▸ Available records:
━━━━━━━━━━━━━━━━━━━━
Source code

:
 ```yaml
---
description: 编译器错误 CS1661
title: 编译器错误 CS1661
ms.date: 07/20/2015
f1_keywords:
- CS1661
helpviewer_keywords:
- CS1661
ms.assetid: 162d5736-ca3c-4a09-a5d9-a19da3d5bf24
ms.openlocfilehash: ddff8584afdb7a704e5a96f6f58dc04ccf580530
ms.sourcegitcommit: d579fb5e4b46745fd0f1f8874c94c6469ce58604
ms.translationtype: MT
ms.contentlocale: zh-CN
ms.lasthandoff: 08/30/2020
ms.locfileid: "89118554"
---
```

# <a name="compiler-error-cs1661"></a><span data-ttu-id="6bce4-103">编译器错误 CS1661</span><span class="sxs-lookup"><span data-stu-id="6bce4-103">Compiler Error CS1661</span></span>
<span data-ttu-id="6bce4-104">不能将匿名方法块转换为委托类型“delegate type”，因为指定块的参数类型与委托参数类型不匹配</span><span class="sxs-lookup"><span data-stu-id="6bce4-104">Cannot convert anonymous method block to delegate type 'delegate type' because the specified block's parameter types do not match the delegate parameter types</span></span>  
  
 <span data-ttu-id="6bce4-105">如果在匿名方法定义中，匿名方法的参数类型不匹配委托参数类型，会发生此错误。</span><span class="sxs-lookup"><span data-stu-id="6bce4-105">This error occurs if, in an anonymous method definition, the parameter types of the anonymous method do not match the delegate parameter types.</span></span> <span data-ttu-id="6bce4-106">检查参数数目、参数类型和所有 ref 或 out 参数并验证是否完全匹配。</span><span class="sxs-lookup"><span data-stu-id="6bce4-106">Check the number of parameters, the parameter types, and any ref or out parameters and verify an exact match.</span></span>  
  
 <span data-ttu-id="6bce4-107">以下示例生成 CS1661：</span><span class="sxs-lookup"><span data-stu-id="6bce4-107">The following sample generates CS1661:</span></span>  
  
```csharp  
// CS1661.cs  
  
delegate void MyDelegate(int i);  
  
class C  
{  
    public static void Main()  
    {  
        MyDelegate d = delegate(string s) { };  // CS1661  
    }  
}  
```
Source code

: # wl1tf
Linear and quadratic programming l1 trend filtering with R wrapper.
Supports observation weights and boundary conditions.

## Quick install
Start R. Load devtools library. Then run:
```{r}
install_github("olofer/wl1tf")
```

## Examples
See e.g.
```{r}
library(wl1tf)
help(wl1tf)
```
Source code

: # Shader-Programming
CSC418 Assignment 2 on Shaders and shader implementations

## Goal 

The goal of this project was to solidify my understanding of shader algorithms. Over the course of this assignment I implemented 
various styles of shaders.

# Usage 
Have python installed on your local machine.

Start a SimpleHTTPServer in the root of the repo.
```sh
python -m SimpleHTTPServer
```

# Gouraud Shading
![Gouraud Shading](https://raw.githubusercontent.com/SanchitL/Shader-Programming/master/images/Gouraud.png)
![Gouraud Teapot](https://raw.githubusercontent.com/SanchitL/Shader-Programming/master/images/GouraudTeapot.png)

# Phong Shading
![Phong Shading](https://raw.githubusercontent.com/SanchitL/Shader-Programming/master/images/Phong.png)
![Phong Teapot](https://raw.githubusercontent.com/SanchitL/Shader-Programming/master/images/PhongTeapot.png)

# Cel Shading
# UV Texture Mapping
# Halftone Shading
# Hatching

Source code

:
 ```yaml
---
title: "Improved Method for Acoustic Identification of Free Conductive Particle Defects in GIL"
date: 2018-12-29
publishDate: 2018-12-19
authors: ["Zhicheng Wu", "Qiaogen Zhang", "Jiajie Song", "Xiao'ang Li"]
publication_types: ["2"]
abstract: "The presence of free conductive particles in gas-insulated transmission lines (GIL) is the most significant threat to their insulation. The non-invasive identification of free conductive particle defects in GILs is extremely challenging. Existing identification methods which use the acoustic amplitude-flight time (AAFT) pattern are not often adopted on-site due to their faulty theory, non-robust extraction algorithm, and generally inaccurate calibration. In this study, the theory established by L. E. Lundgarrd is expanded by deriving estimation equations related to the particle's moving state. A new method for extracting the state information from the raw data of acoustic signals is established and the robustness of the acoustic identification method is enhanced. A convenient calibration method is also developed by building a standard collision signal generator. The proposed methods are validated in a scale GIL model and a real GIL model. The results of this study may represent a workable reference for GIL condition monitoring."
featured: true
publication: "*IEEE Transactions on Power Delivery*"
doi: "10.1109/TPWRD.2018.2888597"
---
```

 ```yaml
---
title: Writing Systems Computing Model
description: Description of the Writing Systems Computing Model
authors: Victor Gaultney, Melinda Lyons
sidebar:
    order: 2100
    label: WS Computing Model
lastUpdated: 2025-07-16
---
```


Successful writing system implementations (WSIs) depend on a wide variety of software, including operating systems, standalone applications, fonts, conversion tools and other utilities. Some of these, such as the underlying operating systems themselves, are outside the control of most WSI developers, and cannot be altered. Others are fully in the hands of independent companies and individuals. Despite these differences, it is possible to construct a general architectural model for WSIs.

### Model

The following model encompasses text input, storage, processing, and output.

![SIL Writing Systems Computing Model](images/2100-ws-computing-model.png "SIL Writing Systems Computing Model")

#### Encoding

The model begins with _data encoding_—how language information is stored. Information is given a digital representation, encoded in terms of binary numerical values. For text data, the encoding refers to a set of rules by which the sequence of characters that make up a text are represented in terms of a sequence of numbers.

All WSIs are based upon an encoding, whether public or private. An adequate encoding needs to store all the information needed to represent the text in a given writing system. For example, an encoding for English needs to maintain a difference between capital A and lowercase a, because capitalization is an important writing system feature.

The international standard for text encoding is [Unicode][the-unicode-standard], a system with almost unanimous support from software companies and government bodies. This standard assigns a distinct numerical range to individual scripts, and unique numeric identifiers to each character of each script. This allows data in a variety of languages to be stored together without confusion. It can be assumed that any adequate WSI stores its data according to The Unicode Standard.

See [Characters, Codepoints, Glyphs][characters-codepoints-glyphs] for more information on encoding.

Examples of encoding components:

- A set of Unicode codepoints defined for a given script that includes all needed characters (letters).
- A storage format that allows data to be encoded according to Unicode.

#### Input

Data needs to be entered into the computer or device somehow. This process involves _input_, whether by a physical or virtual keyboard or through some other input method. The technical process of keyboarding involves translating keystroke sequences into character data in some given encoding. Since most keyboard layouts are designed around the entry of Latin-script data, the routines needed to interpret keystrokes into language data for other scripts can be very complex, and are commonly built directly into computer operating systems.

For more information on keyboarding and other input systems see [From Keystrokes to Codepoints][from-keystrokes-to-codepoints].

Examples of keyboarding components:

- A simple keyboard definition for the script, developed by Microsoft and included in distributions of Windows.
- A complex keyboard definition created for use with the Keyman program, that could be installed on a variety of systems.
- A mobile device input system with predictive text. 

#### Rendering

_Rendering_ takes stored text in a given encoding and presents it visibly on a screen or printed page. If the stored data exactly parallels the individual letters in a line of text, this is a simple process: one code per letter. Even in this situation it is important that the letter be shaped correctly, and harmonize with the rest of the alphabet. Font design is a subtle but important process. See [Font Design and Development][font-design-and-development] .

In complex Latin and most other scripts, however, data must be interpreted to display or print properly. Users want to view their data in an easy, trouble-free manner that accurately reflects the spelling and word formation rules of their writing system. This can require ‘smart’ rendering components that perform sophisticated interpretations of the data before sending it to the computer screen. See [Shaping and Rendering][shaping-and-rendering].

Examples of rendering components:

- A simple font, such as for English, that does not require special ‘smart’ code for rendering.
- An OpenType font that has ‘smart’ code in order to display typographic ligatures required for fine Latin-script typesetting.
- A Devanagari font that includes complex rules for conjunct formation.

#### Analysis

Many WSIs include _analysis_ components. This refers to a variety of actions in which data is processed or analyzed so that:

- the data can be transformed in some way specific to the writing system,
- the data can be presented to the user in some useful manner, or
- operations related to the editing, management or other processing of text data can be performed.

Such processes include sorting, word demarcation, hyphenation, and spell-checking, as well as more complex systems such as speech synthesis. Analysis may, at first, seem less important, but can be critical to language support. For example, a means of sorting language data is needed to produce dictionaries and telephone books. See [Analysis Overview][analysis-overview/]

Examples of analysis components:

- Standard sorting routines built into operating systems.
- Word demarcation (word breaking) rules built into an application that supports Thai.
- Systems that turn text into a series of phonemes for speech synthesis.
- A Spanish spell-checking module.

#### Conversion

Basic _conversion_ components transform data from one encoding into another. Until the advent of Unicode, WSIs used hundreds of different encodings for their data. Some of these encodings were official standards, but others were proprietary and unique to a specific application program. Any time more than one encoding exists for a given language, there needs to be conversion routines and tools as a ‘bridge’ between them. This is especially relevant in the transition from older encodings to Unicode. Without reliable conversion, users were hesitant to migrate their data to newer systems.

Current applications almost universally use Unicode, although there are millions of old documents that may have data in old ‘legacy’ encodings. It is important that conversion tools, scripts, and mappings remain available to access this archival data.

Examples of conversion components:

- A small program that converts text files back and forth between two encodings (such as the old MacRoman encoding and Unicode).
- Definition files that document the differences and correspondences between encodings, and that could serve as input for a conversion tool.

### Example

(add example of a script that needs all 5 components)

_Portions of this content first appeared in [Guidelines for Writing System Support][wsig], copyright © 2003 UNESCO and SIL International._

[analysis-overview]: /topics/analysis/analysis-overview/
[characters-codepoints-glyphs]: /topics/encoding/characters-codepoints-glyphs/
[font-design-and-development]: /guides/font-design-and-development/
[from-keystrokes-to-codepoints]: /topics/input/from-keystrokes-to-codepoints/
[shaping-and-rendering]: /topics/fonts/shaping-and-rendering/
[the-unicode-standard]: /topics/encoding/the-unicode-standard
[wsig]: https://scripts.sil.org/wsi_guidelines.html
━━━━━━━━━━━━━━━━━━━━
▸ Problem details: Match on "lookup" and copy out every line of the entries that contains it.

▸ Expected output:
# <a name="compiler-error-cs1661"></a><span data-ttu-id="6bce4-103">编译器错误 CS1661</span><span class="sxs-lookup"><span data-stu-id="6bce4-103">Compiler Error CS1661</span></span>
<span data-ttu-id="6bce4-104">不能将匿名方法块转换为委托类型“delegate type”，因为指定块的参数类型与委托参数类型不匹配</span><span class="sxs-lookup"><span data-stu-id="6bce4-104">Cannot convert anonymous method block to delegate type 'delegate type' because the specified block's parameter types do not match the delegate parameter types</span></span>  
 <span data-ttu-id="6bce4-105">如果在匿名方法定义中，匿名方法的参数类型不匹配委托参数类型，会发生此错误。</span><span class="sxs-lookup"><span data-stu-id="6bce4-105">This error occurs if, in an anonymous method definition, the parameter types of the anonymous method do not match the delegate parameter types.</span></span> <span data-ttu-id="6bce4-106">检查参数数目、参数类型和所有 ref 或 out 参数并验证是否完全匹配。</span><span class="sxs-lookup"><span data-stu-id="6bce4-106">Check the number of parameters, the parameter types, and any ref or out parameters and verify an exact match.</span></span>  
 <span data-ttu-id="6bce4-107">以下示例生成 CS1661：</span><span class="sxs-lookup"><span data-stu-id="6bce4-107">The following sample generates CS1661:</span></span>  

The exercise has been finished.